By the following October, I was "pinned" to Will. In February, we were engaged. On June 7, 1950, the day after his graduation, we were married in the beautiful Catholic chapel at West Point and fled under an arch of swords to a honeymoon in the Poconos. In September, Will shipped out to the Pacific. On November twenty-eighth, he was killed by a direct hit from a Chinese mortar in the Hamhung sector of Korea. In March of this year, our daughter Anita was born.

It is now only three and a half years since I first met Will. We were married less than six months when he died. We had less than four months together. Our generation, raised in a depression and a war; has always known that there would be too little time. But Will and I never suspected that there would be so desperately little - that for Will at twenty-four there would be a distant grave as a result of a war that is but half a war.

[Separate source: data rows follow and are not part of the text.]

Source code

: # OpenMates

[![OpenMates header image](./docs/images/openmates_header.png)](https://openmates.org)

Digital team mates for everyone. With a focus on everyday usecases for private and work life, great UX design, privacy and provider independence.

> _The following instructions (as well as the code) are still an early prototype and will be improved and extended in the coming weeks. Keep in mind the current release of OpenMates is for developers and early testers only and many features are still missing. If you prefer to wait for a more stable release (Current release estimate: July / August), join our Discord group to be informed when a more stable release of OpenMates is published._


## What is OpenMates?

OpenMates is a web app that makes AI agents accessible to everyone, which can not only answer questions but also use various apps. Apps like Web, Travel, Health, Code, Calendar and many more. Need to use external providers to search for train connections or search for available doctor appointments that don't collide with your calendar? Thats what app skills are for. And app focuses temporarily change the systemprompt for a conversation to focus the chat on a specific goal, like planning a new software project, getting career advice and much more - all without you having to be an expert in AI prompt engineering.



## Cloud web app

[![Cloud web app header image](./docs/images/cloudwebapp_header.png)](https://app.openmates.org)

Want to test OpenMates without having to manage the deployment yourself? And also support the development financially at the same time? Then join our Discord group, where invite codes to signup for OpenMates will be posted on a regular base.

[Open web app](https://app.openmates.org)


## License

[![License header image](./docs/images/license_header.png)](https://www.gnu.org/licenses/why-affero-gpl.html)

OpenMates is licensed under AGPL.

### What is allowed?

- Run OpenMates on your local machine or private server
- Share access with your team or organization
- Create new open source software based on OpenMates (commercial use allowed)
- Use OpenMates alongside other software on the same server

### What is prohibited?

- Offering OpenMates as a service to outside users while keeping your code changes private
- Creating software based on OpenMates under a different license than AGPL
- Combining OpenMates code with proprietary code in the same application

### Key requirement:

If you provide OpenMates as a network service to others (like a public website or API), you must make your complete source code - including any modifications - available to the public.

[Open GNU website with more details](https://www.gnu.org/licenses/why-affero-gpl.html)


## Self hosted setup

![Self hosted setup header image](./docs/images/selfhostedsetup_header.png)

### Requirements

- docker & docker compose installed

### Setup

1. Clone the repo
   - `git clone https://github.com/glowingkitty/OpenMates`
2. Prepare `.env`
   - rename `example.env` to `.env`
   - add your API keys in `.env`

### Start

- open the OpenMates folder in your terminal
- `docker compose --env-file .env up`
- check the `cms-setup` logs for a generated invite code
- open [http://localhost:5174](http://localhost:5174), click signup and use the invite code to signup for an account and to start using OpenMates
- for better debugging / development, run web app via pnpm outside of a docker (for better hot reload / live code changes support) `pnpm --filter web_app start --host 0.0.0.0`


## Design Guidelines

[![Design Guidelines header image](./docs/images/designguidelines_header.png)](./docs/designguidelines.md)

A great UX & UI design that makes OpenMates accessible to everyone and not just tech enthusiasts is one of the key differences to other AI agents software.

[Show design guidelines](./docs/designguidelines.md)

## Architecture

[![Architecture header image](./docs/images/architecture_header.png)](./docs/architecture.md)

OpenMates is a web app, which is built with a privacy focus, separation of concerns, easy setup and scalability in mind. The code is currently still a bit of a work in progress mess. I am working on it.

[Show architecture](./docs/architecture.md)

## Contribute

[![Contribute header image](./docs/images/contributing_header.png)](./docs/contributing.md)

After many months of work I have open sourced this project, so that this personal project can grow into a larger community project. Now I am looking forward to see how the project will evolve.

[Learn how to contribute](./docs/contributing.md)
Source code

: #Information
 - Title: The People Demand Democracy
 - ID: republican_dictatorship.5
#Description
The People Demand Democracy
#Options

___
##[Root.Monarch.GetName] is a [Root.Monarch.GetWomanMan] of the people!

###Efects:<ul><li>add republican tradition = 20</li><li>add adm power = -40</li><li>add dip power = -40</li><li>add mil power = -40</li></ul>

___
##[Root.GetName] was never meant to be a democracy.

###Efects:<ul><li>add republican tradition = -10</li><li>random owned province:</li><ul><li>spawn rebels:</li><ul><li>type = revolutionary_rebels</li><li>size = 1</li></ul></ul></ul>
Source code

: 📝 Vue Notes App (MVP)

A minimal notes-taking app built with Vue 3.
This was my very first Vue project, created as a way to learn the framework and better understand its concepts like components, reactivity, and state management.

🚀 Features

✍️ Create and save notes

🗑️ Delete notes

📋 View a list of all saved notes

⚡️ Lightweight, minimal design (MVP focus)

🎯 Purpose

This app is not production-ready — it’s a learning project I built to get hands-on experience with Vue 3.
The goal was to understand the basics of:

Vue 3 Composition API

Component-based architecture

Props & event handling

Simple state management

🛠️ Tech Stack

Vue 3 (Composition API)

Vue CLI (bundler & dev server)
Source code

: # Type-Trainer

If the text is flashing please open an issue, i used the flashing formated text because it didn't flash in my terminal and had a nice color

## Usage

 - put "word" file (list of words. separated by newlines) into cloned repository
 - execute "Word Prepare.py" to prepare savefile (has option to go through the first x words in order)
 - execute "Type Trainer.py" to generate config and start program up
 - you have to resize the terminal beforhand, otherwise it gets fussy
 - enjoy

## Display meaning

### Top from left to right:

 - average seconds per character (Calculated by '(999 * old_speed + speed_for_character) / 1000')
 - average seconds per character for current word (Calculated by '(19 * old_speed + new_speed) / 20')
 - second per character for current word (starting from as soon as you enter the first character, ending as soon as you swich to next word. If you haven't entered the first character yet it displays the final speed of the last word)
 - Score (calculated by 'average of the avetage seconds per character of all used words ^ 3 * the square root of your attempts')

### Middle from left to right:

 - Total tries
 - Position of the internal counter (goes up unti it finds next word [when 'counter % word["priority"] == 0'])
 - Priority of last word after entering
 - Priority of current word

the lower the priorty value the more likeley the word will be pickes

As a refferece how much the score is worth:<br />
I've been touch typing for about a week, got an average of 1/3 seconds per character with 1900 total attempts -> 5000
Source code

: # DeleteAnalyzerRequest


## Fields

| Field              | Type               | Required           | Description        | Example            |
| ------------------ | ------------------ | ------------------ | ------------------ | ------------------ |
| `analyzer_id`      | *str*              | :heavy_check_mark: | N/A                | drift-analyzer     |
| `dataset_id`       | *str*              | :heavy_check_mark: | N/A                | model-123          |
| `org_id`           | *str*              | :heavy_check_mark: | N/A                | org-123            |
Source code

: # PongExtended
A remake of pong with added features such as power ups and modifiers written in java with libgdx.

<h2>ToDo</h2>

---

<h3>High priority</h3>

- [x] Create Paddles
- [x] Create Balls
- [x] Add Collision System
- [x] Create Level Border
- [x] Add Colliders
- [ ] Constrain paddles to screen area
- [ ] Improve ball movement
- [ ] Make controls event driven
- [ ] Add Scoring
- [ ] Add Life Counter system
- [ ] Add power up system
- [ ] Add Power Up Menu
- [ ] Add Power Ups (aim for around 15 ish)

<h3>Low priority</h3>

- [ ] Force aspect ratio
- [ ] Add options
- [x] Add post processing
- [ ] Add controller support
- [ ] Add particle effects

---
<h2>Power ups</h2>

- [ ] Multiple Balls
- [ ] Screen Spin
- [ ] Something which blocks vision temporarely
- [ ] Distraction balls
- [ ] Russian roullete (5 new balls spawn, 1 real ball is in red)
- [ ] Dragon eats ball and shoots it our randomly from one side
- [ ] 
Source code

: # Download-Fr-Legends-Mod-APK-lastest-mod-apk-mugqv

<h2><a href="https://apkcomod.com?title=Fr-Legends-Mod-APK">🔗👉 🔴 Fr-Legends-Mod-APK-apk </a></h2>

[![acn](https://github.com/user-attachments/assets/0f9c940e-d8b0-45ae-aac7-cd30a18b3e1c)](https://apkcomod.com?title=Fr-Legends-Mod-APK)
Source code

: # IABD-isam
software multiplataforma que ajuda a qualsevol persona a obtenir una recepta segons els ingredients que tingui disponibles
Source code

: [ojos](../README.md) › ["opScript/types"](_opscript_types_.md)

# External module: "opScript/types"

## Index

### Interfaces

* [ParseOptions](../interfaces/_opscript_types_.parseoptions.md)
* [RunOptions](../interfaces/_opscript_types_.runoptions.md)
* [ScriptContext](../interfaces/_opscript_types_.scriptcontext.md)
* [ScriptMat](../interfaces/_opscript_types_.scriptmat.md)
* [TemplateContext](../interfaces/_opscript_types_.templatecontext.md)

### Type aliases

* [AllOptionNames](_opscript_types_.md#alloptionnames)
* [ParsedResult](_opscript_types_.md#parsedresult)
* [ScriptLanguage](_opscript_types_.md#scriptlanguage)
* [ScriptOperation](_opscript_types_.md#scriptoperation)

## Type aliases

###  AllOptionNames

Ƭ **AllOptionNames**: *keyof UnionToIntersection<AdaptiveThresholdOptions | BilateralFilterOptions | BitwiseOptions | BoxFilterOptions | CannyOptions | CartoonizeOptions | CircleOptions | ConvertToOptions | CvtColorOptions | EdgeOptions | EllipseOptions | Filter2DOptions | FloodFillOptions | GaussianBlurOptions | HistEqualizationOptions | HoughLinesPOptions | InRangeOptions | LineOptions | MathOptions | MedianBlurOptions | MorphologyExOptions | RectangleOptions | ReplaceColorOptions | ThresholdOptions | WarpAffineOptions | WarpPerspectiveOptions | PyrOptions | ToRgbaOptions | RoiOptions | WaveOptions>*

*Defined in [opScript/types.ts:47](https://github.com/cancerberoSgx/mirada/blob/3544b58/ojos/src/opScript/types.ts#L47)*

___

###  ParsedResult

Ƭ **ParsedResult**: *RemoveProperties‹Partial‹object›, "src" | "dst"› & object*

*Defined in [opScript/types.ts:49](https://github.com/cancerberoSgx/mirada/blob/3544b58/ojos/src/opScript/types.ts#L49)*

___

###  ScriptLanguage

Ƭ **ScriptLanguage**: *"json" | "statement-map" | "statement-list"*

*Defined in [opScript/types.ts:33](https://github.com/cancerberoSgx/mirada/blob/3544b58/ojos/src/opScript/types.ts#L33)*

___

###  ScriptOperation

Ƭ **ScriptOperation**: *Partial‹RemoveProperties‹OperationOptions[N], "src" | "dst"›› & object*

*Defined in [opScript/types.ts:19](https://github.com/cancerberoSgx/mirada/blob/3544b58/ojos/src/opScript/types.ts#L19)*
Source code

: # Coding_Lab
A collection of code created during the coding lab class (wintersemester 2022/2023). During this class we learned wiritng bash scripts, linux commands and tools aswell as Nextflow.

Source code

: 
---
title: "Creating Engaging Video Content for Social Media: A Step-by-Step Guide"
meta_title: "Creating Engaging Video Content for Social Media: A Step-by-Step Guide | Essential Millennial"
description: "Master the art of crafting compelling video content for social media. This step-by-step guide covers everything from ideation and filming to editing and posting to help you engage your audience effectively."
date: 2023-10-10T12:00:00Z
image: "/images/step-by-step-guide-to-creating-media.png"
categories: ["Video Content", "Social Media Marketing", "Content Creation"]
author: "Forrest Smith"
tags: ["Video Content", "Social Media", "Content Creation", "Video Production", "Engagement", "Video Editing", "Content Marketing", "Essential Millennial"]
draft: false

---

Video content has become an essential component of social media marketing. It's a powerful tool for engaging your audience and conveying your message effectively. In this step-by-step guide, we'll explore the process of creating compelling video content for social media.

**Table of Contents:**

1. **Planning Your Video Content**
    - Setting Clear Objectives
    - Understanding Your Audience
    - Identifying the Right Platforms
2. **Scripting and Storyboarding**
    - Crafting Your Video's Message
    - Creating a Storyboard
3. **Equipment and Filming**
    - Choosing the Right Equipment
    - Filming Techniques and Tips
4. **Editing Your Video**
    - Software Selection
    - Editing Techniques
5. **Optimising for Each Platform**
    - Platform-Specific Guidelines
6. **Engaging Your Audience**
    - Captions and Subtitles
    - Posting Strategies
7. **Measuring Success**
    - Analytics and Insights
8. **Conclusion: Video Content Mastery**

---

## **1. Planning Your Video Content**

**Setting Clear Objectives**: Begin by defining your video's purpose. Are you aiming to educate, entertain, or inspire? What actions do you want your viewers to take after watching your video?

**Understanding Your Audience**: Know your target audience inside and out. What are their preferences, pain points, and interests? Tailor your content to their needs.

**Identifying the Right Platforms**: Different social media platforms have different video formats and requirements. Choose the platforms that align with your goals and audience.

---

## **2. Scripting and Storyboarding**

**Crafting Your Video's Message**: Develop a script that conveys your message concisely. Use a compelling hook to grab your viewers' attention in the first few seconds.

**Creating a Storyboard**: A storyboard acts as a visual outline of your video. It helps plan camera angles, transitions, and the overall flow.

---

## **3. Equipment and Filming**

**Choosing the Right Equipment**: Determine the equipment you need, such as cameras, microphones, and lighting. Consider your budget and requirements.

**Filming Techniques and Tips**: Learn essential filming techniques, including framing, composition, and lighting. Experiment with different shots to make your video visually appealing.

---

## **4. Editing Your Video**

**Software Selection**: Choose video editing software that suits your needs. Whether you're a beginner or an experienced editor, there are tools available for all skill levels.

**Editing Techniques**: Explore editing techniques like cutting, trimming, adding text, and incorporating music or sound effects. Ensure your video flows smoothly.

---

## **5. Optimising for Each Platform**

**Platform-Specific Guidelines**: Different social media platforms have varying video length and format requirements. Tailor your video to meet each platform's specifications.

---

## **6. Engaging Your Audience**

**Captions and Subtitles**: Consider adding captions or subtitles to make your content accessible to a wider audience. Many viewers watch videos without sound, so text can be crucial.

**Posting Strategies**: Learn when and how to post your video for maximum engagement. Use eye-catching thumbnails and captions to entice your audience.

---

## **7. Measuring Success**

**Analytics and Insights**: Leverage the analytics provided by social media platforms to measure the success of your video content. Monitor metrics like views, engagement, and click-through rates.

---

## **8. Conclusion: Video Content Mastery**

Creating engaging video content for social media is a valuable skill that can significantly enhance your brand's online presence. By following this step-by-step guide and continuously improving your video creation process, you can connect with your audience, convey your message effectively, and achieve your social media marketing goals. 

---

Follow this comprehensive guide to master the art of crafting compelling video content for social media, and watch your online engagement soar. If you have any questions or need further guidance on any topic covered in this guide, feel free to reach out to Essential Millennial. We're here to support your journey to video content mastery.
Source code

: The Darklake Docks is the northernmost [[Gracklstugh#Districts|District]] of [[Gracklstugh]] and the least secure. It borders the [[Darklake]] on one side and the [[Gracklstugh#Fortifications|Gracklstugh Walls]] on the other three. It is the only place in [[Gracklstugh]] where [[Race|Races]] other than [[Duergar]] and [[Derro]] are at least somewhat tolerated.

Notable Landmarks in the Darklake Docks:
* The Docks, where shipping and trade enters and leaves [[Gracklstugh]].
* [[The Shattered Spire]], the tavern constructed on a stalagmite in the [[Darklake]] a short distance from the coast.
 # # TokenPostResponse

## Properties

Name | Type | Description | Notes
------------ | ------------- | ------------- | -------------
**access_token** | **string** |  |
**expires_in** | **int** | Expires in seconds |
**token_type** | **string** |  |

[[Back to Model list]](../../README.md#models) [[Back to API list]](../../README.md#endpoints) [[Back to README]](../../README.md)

For me there are memories and dreams of what might have been. For Anita, a Purple Heart and a Silver Star to treasure.

When you add it up, it comes to very little. Yet, if it is meaningful, that little looms large. What, I often ask myself, makes a soldier's death more meaningful than that of a man who falls under a train? Not the tears of his family - these are shed freely for all who die young and loved. The meaning, it seems to me, comes from the thoughts and words and acts of strangers who did not know the soldier in life but who are committed to him by his death because he died for them.

These strangers can make of his death either sacrifice or mockery. The choice is up to them. He can do no more. To those who never knew Willard Coates but who, with me and his parents, now share the shock of his untimely end in a command post in the bleak hills of Korea, I feel it important that I tell his story, our story.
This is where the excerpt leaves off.